Once I had that put in, I changed to hand-tools. Power tools are great at removing a lot of material but hand tools give you (me!) much better control and finesse. Here I used my shoulder plane to flatten the bottom smooth and set in the final depth.
Lots more to do
At this point I turned my attention to the inner wall cuts and realized that my 1/4” collet trim router wasn’t the right tool to use. While my PC router was the right tool, I didn’t have a pattern bit with a bearing on the shaft side, so I headed to Rockler to see what they had.
My luck was holding as they not only had two options to choose from (a Freud bit and a house brand bit), but the Rockler bit was on sale at 20% off! While the bit was reasonably inexpensive (as router bits go), getting this for about $20 was great.
Back home with my prize and then to the garage for … yes, you guessed it … more test cuts!
And, after routing literally yards of wood with a trim router and 1/4” shank bit, the PC router with 1/2” shank bit was like running a hot knife through butter! It was divine! No vibrations, almost zero effort pushing the router along, and the brand new bit gave wonderfully clean cuts.
Then, however, I made a mistake. While the router was still spinning I picked it up out of the joint. While I cleared the work piece, I gouged the wall of the “pattern” part I was using … which happened to be one of the inner walls! While I wasn’t injured and there was nothing damaged that will be visible, it was a huge rookie mistake and just about melted me. The day of stress from moving heavy stuff, the mental stress of working on sensitive cabinet stuff, and doing something stupid with a power tool that could seriously hurt me all took their toll. I needed to stop.
Before daylight failed I moved around the parts to be cut, found a minor discrepancy in length that I thought I’d already addressed, and then had to walk away. I was fixating on what will be minor details, I was getting frustrated when I need a clear head, and I desperately wanted to talk to Suzy. She’s a great anchor in my life and fully invested in this project, so I needed her to just talk to me about this. Time to hang up the tool belt until she got home.

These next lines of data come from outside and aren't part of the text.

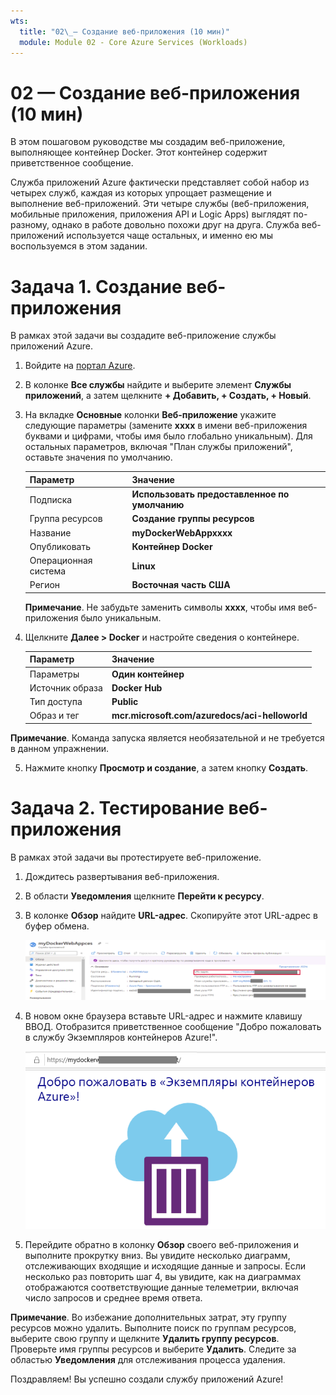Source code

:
 ```yaml
---
wts:
  title: "02\_— Создание веб-приложения (10 мин)"
  module: Module 02 - Core Azure Services (Workloads)
---
```

# <a name="02---create-a-web-app-10-min"></a>02 — Создание веб-приложения (10 мин)

В этом пошаговом руководстве мы создадим веб-приложение, выполняющее контейнер Docker. Этот контейнер содержит приветственное сообщение. 

Служба приложений Azure фактически представляет собой набор из четырех служб, каждая из которых упрощает размещение и выполнение веб-приложений. Эти четыре службы (веб-приложения, мобильные приложения, приложения API и Logic Apps) выглядят по-разному, однако в работе довольно похожи друг на друга. Служба веб-приложений используется чаще остальных, и именно ею мы воспользуемся в этом задании.

# <a name="task-1-create-a-web-app"></a>Задача 1. Создание веб-приложения 

В рамках этой задачи вы создадите веб-приложение службы приложений Azure. 

1. Войдите на [портал Azure](http://portal.azure.com/). 

2. В колонке **Все службы** найдите и выберите элемент **Службы приложений**, а затем щелкните **+ Добавить, + Создать, + Новый**.

3. На вкладке **Основные** колонки **Веб-приложение** укажите следующие параметры (замените **xxxx** в имени веб-приложения буквами и цифрами, чтобы имя было глобально уникальным). Для остальных параметров, включая "План службы приложений", оставьте значения по умолчанию. 

    | Параметр | Значение |
    | -- | -- |
    | Подписка | **Использовать предоставленное по умолчанию** |
    | Группа ресурсов | **Создание группы ресурсов**|
    | Название | **myDockerWebAppxxxx** |
    | Опубликовать | **Контейнер Docker** |
    | Операционная система | **Linux** |
    | Регион | **Восточная часть США** |
    
    **Примечание**. Не забудьте заменить символы **xxxx**, чтобы имя веб-приложения было уникальным.

4. Щелкните **Далее > Docker** и настройте сведения о контейнере.  

    | Параметр | Значение |
    | -- | -- |
    | Параметры | **Один контейнер** |
    | Источник образа | **Docker Hub** |
    | Тип доступа | **Public** |
    | Образ и тег | **mcr.microsoft.com/azuredocs/aci-helloworld** |
    
 **Примечание**. Команда запуска является необязательной и не требуется в данном упражнении.

5. Нажмите кнопку **Просмотр и создание**, а затем кнопку **Создать**. 

# <a name="task-2-test-the-web-app"></a>Задача 2. Тестирование веб-приложения

В рамках этой задачи вы протестируете веб-приложение.

1. Дождитесь развертывания веб-приложения.

2. В области **Уведомления** щелкните **Перейти к ресурсу**. 

3. В колонке **Обзор** найдите **URL-адрес**. Скопируйте этот URL-адрес в буфер обмена.

    ![Снимок экрана: свойства веб-приложения. URL-адрес выделен.](../images/0801.png)

4. В новом окне браузера вставьте URL-адрес и нажмите клавишу ВВОД. Отобразится приветственное сообщение "Добро пожаловать в службу Экземпляров контейнеров Azure!".

    ![Снимок экрана: страница приветствия Экземпляров контейнеров Azure.](../images/0802.png)

5. Перейдите обратно в колонку **Обзор** своего веб-приложения и выполните прокрутку вниз. Вы увидите несколько диаграмм, отслеживающих входящие и исходящие данные и запросы. Если несколько раз повторить шаг 4, вы увидите, как на диаграммах отображаются соответствующие данные телеметрии, включая число запросов и среднее время ответа. 

**Примечание**. Во избежание дополнительных затрат, эту группу ресурсов можно удалить. Выполните поиск по группам ресурсов, выберите свою группу и щелкните **Удалить группу ресурсов**. Проверьте имя группы ресурсов и выберите **Удалить**. Следите за областью **Уведомления** для отслеживания процесса удаления.

Поздравляем! Вы успешно создали службу приложений Azure!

When Suzy did get in, there were other projects that needed attention: the evening meal, grocery shopping, and sitting down to sort out our Thank-you note situation. We’d received many wonderful gifts over the holidays and had yet to send proper acknowledgment. I also got in a bit of time playing Borderlands 2 with my brother-in-law Stevie (great fun!) and then we had to make a late night visit to the chicken coop to apply a bit of medicine to our hens to keep them healthy.
Just for fun and to heckle Stevie, here’s a message he sent to my Xbox account the other day … yup, out of context, it looks mighty strange. In context, he was telling me that he had started playing a “siren” character in BL2 … which happens to be a female role. Still, not often Steve sends me a message like this! <g>
Thanks for dropping in. I hope to have more done tomorrow but it’ll be New Year’s Eve and we have plans to celebrate! We’ll see what we can get done.